I suspect I am not alone in this regard, but when we first discussed Topic Modeling in class I had some understanding of it but also a lot of confusion with the process. Using the Mallet tool myself has helped make the process abundantly clearer in both how it works and the usefulness of it. So let’s dive in.

There’s no need to examine all of my found topics but you can view them here. They were Business and Labor, Holmes’ Office, Emotional Shock, Place, Crime, Foot Traffic, Time, Deduction, Love and Matrimony, and Notes and Writing. I found that increasing or reducing the number of topics to sort was one of the key factors in effecting the output. Fewer topics lead obviously to more repetition between searches whereas more topics lead to a wider variety and assortment. I’m sure the increase in iterations run does provide a stronger set per topic but it isn’t really possible for me to prove that claim and it does have the negative effect of increasing the duration for the program to run.

One of the topics I found personally interesting was Holmes’ Office. With the words – holmes chair sat table room fire back pipe sitting rose arm laid seated glanced books – I felt that it gave a clear indication that these were scenes of Holmes reflecting in his office. And indeed, in several of the passages it was connected to the scene was set in his office. But I was too specific in my naming of this topic, as the number one scene linked to this topic (with the highest number of topic words associated with it) was from “The Man with the Twisted Lip” but the scene in question from file twis_39.txt did not actually take place in Holmes’ office, even if it strongly evoked it. Technically none of the words specifically point to it being his office but they all provide a sense of scene that I felt linked to his office. So while they often fit into the topic, I was too specific in its naming and perhaps another theme or word would have been better suited to name it (although I admittedly struggle to decide on one myself).
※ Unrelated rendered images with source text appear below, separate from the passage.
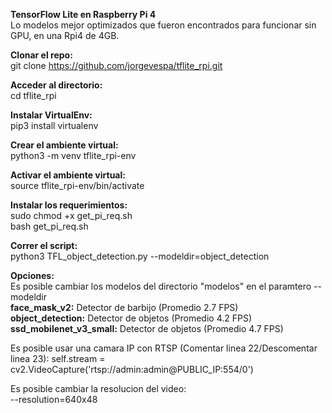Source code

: **TensorFlow Lite en Raspberry Pi 4**  
Lo modelos mejor optimizados que fueron encontrados para funcionar sin GPU, en una Rpi4 de 4GB.

**Clonar el repo:**  
git clone https://github.com/jorgevespa/tflite_rpi.git

**Acceder al directorio:**  
cd tflite_rpi

**Instalar VirtualEnv:**  
pip3 install virtualenv

**Crear el ambiente virtual:**  
python3 -m venv tflite_rpi-env

**Activar el ambiente virtual:**  
source tflite_rpi-env/bin/activate

**Instalar los requerimientos:**  
sudo chmod +x get_pi_req.sh  
bash get_pi_req.sh

**Correr el script:**  
python3 TFL_object_detection.py --modeldir=object_detection

**Opciones:**  
Es posible cambiar los modelos del directorio "modelos" en el paramtero --modeldir  
**face_mask_v2:** Detector de barbijo (Promedio 2.7 FPS)  
**object_detection:** Detector de objetos (Promedio 4.2 FPS)  
**ssd_mobilenet_v3_small:** Detector de objetos (Promedio 4.7 FPS)  

Es posible usar una camara IP con RTSP (Comentar linea 22/Descomentar linea 23):
self.stream = cv2.VideoCapture('rtsp://admin:admin@PUBLIC_IP:554/0')

Es posible cambiar la resolucion del video:  
--resolution=640x48
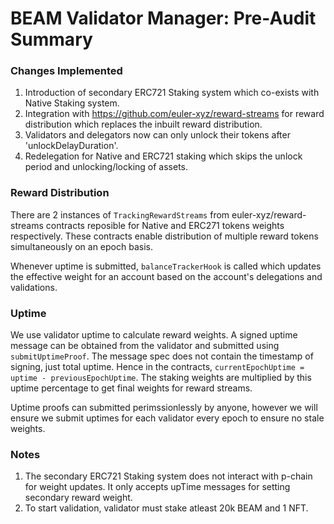 # BEAM Validator Manager: Pre-Audit Summary

### Changes Implemented
1. Introduction of secondary ERC721 Staking system which co-exists with Native Staking system.
2. Integration with https://github.com/euler-xyz/reward-streams for reward distribution which replaces the inbuilt reward distribution.
3. Validators and delegators now can only unlock their tokens after 'unlockDelayDuration'.
4. Redelegation for Native and ERC721 staking which skips the unlock period and unlocking/locking of assets.

### Reward Distribution
There are 2 instances of `TrackingRewardStreams` from euler-xyz/reward-streams contracts reposible for Native and ERC271 tokens weights respectively. These contracts enable distribution of multiple reward tokens simultaneously on an epoch basis.

Whenever uptime is submitted, `balanceTrackerHook` is called which updates the effective weight for an account based on the account's delegations and validations.

### Uptime
We use validator uptime to calculate reward weights. A signed uptime message can be obtained from the validator and submitted using `submitUptimeProof`. The message spec does not contain the timestamp of signing, just total uptime. Hence in the contracts, `currentEpochUptime = uptime - previousEpochUptime`. The staking weights are multiplied by this uptime percentage to get final weights for reward streams.

Uptime proofs can submitted perimssionlessly by anyone, however we will ensure we submit uptimes for each validator every epoch to ensure no stale weights.

### Notes
1. The secondary ERC721 Staking system does not interact with p-chain for weight updates. It only accepts upTime messages for setting secondary reward weight.
2. To start validation, validator must stake atleast 20k BEAM and 1 NFT.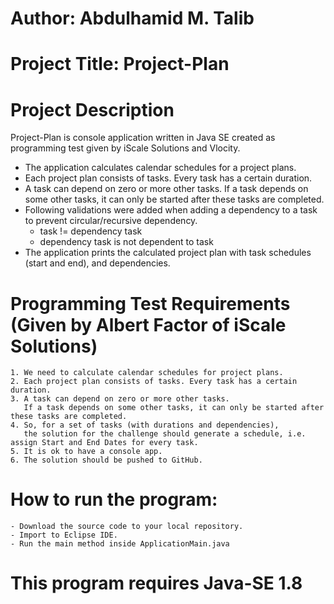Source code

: # Author: Abdulhamid M. Talib

# Project Title: Project-Plan

# Project Description
	
Project-Plan is console application written in Java SE created as programming test given by iScale Solutions and Vlocity.

- The application calculates calendar schedules for a project plans.
- Each project plan consists of tasks. Every task has a certain duration.
- A task can depend on zero or more other tasks. If a task depends on some other tasks, it can only be started after these tasks are completed.
- Following validations were added when adding a dependency to a task to prevent circular/recursive dependency.
	* task != dependency task
	* dependency task is not dependent to task
- The application prints the calculated project plan with task schedules (start and end), and dependencies.
	
	
# Programming Test Requirements (Given by Albert Factor of iScale Solutions)
	1. We need to calculate calendar schedules for project plans.
	2. Each project plan consists of tasks. Every task has a certain duration. 
	3. A task can depend on zero or more other tasks. 
	   If a task depends on some other tasks, it can only be started after these tasks are completed.
	4. So, for a set of tasks (with durations and dependencies), 
	   the solution for the challenge should generate a schedule, i.e. assign Start and End Dates for every task.
	5. It is ok to have a console app.
	6. The solution should be pushed to GitHub.

# How to run the program:
	- Download the source code to your local repository.
	- Import to Eclipse IDE.
	- Run the main method inside ApplicationMain.java

# This program requires Java-SE 1.8



 
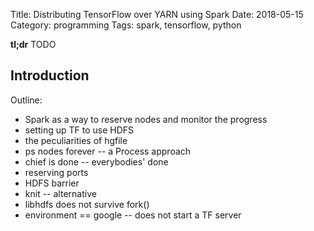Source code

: Title: Distributing TensorFlow over YARN using Spark
Date: 2018-05-15
Category: programming
Tags: spark, tensorflow, python

**tl;dr** TODO

Introduction
------------

Outline:
* Spark as a way to reserve nodes and monitor the progress
* setting up TF to use HDFS
* the peculiarities of hgfile
* ps nodes forever -- a Process approach
* chief is done -- everybodies' done
* reserving ports
* HDFS barrier
* knit -- alternative
* libhdfs does not survive fork()
* environment == google -- does not start a TF server
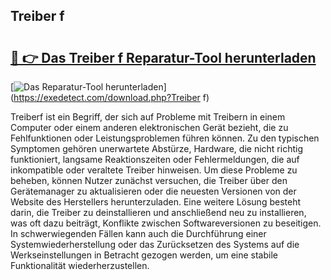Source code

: ## Treiber f 

# <h2><a href="https://exedetect.com/download.php?Treiber f">🔗 👉 Das Treiber f Reparatur-Tool herunterladen</a></h2>

[![Das Reparatur-Tool herunterladen](https://exedetect.com/download-button.jpg)](https://exedetect.com/download.php?Treiber f)

Treiberf ist ein Begriff, der sich auf Probleme mit Treibern in einem Computer oder einem anderen elektronischen Gerät bezieht, die zu Fehlfunktionen oder Leistungsproblemen führen können. Zu den typischen Symptomen gehören unerwartete Abstürze, Hardware, die nicht richtig funktioniert, langsame Reaktionszeiten oder Fehlermeldungen, die auf inkompatible oder veraltete Treiber hinweisen. Um diese Probleme zu beheben, können Nutzer zunächst versuchen, die Treiber über den Gerätemanager zu aktualisieren oder die neuesten Versionen von der Website des Herstellers herunterzuladen. Eine weitere Lösung besteht darin, die Treiber zu deinstallieren und anschließend neu zu installieren, was oft dazu beiträgt, Konflikte zwischen Softwareversionen zu beseitigen. In schwerwiegenden Fällen kann auch die Durchführung einer Systemwiederherstellung oder das Zurücksetzen des Systems auf die Werkseinstellungen in Betracht gezogen werden, um eine stabile Funktionalität wiederherzustellen.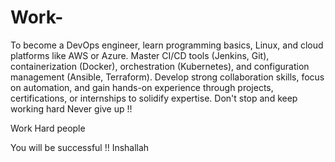 # Work-
To become a DevOps engineer, learn programming basics, Linux, and cloud platforms like AWS or Azure. Master CI/CD tools (Jenkins, Git), containerization (Docker), orchestration (Kubernetes), and configuration management (Ansible, Terraform). Develop strong collaboration skills, focus on automation, and gain hands-on experience through projects, certifications, or internships to solidify expertise.
Don't stop and keep working hard
Never give up !!

Work Hard people

You will be successful !! Inshallah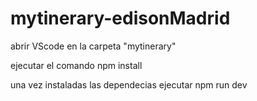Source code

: # mytinerary-edisonMadrid


abrir  VScode en la carpeta "mytinerary"

ejecutar el comando npm install 

una vez instaladas las dependecias ejecutar npm run dev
In contrast, when using a more general topic name the results are more likely to be accurate by way of simple logic. The topic Crime – crime night police occurred house tragedy violence murder made caused committed account barclay death appeared – will almost always evoke crime in the scene in question. With the Holmes stories of course revolving around crimes and the mysteries they create, this was a prevalent topic where at least 5 instances of the words appear in 90 of the text files.

As is the theme of Digital Humanities as we’ve explored thus far, we could use Topic Modeling to look at these stories in new and interesting ways. The topics can shed light on things we may not have considered prior and open up questions that likely wouldn’t have been asked with close reading of the stories. The tool also provides insight into the relationships between words and how they have a power over us- such as in my mistake naming a certain topic after Holme’s Office when indeed it was more general than that.